TASK INSTRUCTIONS —
Start to finish, print the data below exactly, without the images.

DATA TO USE —

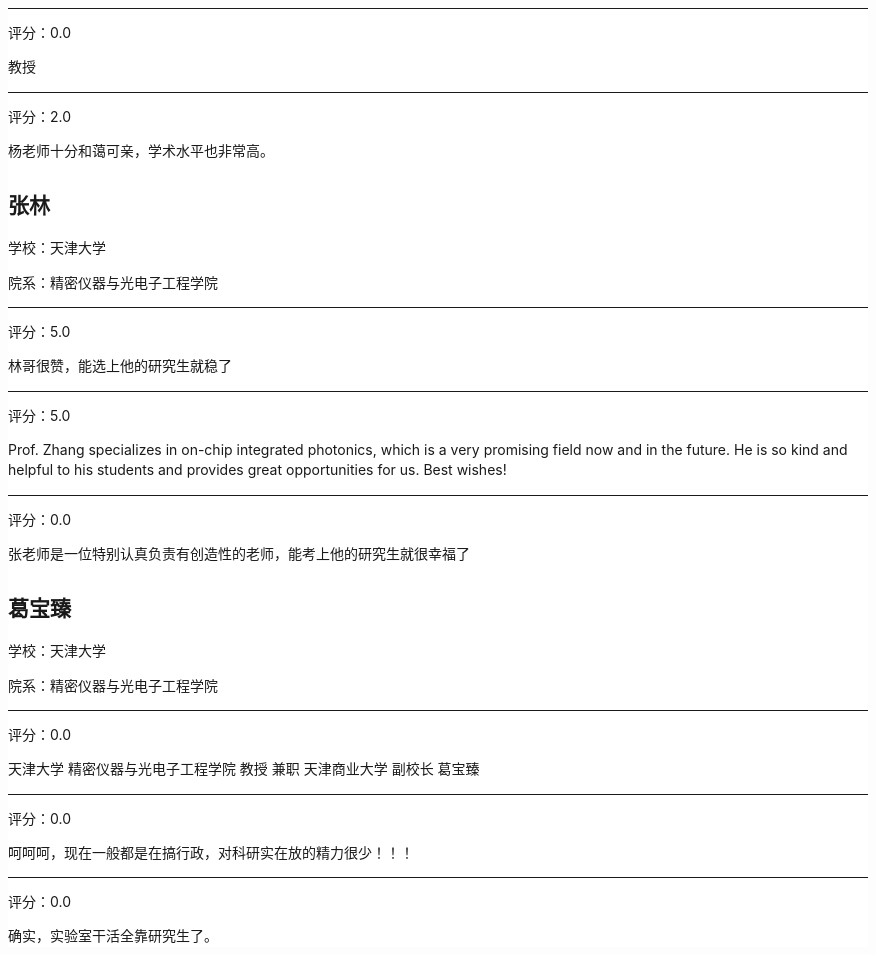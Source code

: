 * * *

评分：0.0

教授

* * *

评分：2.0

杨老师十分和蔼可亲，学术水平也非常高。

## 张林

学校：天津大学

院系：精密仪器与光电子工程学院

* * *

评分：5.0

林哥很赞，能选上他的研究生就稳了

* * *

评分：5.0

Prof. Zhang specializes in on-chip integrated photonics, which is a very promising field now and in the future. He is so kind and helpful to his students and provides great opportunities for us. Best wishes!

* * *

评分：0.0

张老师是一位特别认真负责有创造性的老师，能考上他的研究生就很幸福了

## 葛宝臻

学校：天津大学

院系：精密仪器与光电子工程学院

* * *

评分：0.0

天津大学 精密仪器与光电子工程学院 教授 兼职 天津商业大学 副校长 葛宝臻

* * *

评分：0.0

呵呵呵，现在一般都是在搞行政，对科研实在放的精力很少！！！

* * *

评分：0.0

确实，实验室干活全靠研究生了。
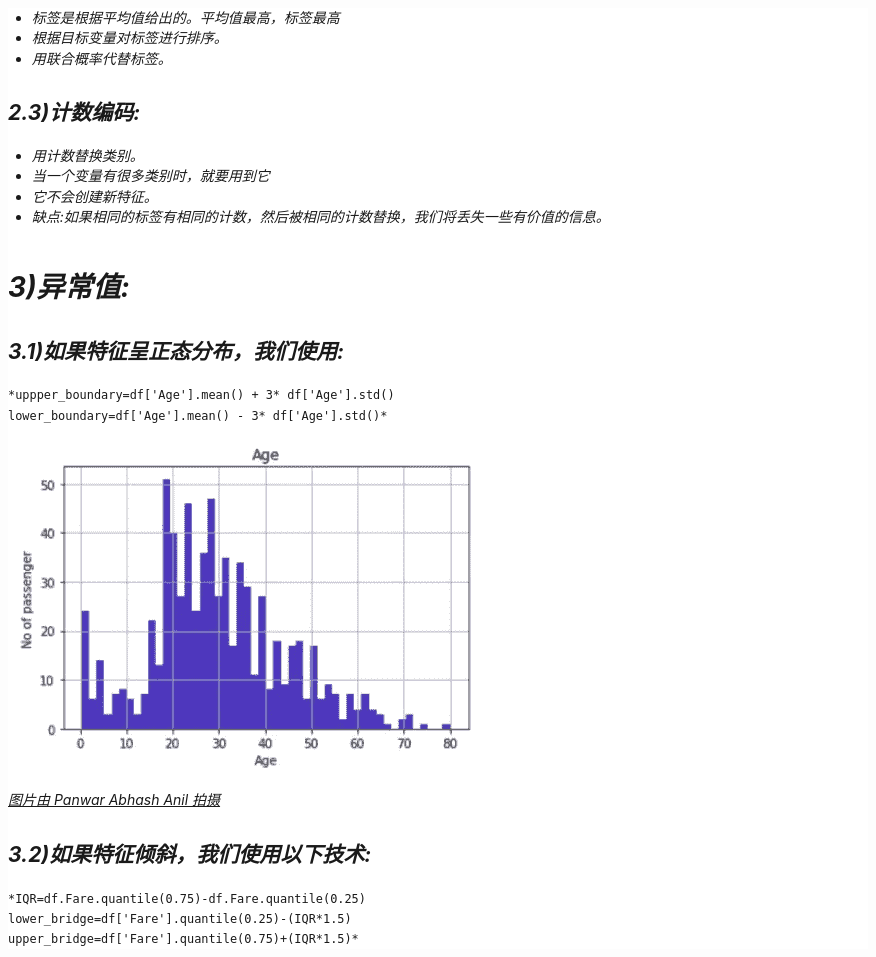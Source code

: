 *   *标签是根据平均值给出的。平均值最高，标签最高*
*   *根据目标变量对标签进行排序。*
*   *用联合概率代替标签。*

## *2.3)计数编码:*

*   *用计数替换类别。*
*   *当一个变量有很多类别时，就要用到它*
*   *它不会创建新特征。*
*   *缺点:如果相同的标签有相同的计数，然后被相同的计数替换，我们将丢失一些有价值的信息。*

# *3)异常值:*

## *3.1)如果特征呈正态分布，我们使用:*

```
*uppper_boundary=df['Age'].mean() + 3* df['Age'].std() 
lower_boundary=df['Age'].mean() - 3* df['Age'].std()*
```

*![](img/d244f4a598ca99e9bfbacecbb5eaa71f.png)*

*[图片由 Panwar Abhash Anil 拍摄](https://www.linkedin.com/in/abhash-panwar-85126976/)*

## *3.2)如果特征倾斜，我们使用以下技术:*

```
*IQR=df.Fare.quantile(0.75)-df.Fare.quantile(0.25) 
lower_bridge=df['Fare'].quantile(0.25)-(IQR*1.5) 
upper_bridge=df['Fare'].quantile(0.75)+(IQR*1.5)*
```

WRITTEN SOLUTION —
Source code

: * * *

评分：0.0

教授

* * *

评分：2.0

杨老师十分和蔼可亲，学术水平也非常高。

## 张林

学校：天津大学

院系：精密仪器与光电子工程学院

* * *

评分：5.0

林哥很赞，能选上他的研究生就稳了

* * *

评分：5.0

Prof. Zhang specializes in on-chip integrated photonics, which is a very promising field now and in the future. He is so kind and helpful to his students and provides great opportunities for us. Best wishes!

* * *

评分：0.0

张老师是一位特别认真负责有创造性的老师，能考上他的研究生就很幸福了

## 葛宝臻

学校：天津大学

院系：精密仪器与光电子工程学院

* * *

评分：0.0

天津大学 精密仪器与光电子工程学院 教授 兼职 天津商业大学 副校长 葛宝臻

* * *

评分：0.0

呵呵呵，现在一般都是在搞行政，对科研实在放的精力很少！！！

* * *

评分：0.0

确实，实验室干活全靠研究生了。
Source code

: *   *标签是根据平均值给出的。平均值最高，标签最高*
*   *根据目标变量对标签进行排序。*
*   *用联合概率代替标签。*

## *2.3)计数编码:*

*   *用计数替换类别。*
*   *当一个变量有很多类别时，就要用到它*
*   *它不会创建新特征。*
*   *缺点:如果相同的标签有相同的计数，然后被相同的计数替换，我们将丢失一些有价值的信息。*

# *3)异常值:*

## *3.1)如果特征呈正态分布，我们使用:*

```
*uppper_boundary=df['Age'].mean() + 3* df['Age'].std() 
lower_boundary=df['Age'].mean() - 3* df['Age'].std()*
```

*![](img/d244f4a598ca99e9bfbacecbb5eaa71f.png)*

*[图片由 Panwar Abhash Anil 拍摄](https://www.linkedin.com/in/abhash-panwar-85126976/)*

## *3.2)如果特征倾斜，我们使用以下技术:*

```
*IQR=df.Fare.quantile(0.75)-df.Fare.quantile(0.25) 
lower_bridge=df['Fare'].quantile(0.25)-(IQR*1.5) 
upper_bridge=df['Fare'].quantile(0.75)+(IQR*1.5)*
```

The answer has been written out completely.